Fantasy Magazine's "relaunch"

I just posted this on a forum for a crit group I'm part of, and then decided I might as well post it here as well:

I saw this news on Ralan's yesterday--there's a .pdf news release, if you missed it. Any thoughts on this? JJA has tons of experience, and I even met him at World Con two years ago, and he's a nice guy. The consistency between the two zines makes sense in a lot of ways.

At the same time, I've had encouraging comments from Cat Rambo in the past, so I'll be sad to see her leaving. And with two reprints a month, this essentially cuts in half the number of stories they'll be buying (which is a big disappointment). But it also sounds like a big change in style/format: instead of a blog, with an unpredictable but pretty frequent number of posts (articles, reviews, interviews, etc.) each week, it sounds like it'll be going back to a more issue-based magazine, with a set (rigid) schedule.
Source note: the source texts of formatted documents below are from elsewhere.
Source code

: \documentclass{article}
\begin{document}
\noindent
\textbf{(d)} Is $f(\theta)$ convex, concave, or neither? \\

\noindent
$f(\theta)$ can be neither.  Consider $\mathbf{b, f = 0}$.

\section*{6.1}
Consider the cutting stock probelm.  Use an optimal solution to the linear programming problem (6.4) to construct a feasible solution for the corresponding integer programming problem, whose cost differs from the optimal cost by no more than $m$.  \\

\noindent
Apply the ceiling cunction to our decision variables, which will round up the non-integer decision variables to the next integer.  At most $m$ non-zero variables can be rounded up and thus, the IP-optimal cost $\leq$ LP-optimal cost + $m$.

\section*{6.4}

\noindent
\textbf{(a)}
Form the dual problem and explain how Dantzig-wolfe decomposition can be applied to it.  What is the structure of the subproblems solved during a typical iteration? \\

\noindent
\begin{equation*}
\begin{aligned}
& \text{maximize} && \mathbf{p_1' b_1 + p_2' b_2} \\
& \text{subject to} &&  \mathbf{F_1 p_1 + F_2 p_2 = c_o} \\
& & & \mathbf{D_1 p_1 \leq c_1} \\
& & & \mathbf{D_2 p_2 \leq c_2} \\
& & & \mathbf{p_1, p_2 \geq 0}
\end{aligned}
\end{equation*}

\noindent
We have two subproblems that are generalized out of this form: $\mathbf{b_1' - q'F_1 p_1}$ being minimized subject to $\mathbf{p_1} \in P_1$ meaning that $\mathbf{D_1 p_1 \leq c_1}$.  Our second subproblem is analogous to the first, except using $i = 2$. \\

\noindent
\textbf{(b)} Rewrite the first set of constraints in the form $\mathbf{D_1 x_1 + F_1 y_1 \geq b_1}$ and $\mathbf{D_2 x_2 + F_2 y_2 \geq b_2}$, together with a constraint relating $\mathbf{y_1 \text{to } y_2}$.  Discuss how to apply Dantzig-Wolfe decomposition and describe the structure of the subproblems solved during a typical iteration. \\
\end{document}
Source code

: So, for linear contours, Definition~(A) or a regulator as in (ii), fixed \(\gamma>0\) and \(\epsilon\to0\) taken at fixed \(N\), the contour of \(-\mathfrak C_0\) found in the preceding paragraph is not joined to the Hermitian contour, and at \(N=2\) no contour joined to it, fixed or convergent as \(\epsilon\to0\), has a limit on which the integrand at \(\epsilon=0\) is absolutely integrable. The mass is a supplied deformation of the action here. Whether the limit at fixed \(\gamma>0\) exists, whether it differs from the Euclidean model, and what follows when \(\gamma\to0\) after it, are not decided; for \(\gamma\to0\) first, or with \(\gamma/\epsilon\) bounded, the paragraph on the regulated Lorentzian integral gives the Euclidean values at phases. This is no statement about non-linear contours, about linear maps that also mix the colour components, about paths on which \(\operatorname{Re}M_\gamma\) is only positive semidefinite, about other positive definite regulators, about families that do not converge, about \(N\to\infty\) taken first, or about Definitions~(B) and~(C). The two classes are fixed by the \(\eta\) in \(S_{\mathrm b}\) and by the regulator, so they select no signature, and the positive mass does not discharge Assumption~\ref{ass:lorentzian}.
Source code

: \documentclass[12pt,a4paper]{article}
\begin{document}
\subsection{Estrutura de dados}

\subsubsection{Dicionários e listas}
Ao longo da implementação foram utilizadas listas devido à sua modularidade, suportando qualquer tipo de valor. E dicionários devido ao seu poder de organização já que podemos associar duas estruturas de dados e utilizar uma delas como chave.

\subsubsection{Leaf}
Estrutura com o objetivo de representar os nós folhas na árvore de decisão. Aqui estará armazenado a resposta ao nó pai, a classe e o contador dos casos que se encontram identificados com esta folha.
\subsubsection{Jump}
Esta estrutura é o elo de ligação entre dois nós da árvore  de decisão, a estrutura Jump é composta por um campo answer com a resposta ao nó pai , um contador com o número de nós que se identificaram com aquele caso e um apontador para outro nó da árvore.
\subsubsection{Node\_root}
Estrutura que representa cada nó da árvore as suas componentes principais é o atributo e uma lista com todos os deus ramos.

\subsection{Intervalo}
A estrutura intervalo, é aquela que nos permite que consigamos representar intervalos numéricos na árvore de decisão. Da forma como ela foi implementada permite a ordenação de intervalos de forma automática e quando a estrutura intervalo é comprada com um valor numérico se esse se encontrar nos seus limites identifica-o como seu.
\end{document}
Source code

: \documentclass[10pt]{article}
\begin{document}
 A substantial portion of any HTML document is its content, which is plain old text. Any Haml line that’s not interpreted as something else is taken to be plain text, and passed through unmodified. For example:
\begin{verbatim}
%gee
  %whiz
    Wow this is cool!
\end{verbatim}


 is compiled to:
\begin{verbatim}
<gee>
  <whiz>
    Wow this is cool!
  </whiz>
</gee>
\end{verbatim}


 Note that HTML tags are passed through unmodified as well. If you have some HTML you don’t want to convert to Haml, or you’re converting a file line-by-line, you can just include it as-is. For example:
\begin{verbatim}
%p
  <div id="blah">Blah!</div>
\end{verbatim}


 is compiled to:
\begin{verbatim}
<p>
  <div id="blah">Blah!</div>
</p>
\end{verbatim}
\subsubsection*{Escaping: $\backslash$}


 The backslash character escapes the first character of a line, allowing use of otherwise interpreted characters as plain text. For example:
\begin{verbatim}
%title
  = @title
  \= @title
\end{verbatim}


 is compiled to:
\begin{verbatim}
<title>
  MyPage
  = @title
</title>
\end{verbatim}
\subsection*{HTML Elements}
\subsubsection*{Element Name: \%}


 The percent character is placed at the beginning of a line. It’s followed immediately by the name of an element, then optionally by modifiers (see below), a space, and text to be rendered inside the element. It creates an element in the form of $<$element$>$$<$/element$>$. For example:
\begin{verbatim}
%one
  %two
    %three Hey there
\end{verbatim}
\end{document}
If you asked me a couple of years ago, I'd have said that the blog-based set-up is the future of online magazines, or at least the most likely way to succeed. Cultivate a regular readership, have them come back frequently--ideally every day/weekday, make them feel involved in the community of its readers. Originally Fantasy was more regular with its daily posts, and recently has dropped back to only about three a week (their once-weekly "Blog for a Beer" hasn't appeared in at least a year, I'd guess), so maybe that was just too much work for the editors. Even as infrequently as I commented, though, I did feel more invested in it than I am in some of the other online zines I read. When I visit Lightspeed or even my other favorites, Strange Horizons, Clarkesworld, Beneath Ceaseless Skies, etc. much as I obviously enjoy them all, I feel less like a participant and more like a consumer. (The blog model is essentially what Tor.com does...with, I'm sure, a much larger staff and resources...)

Maybe that's OK. Maybe the participant model was flawed--too much work, too little return. Maybe the rise of e-readers means a more issue-based format makes more sense. Or maybe this won't be as drastic a change as it appears in the release. I don't know. This announcement doesn't make me worried about Fantasy's future or anything, but it still makes me sad to see it seemingly abandoning what I had once thought was an exciting new approach.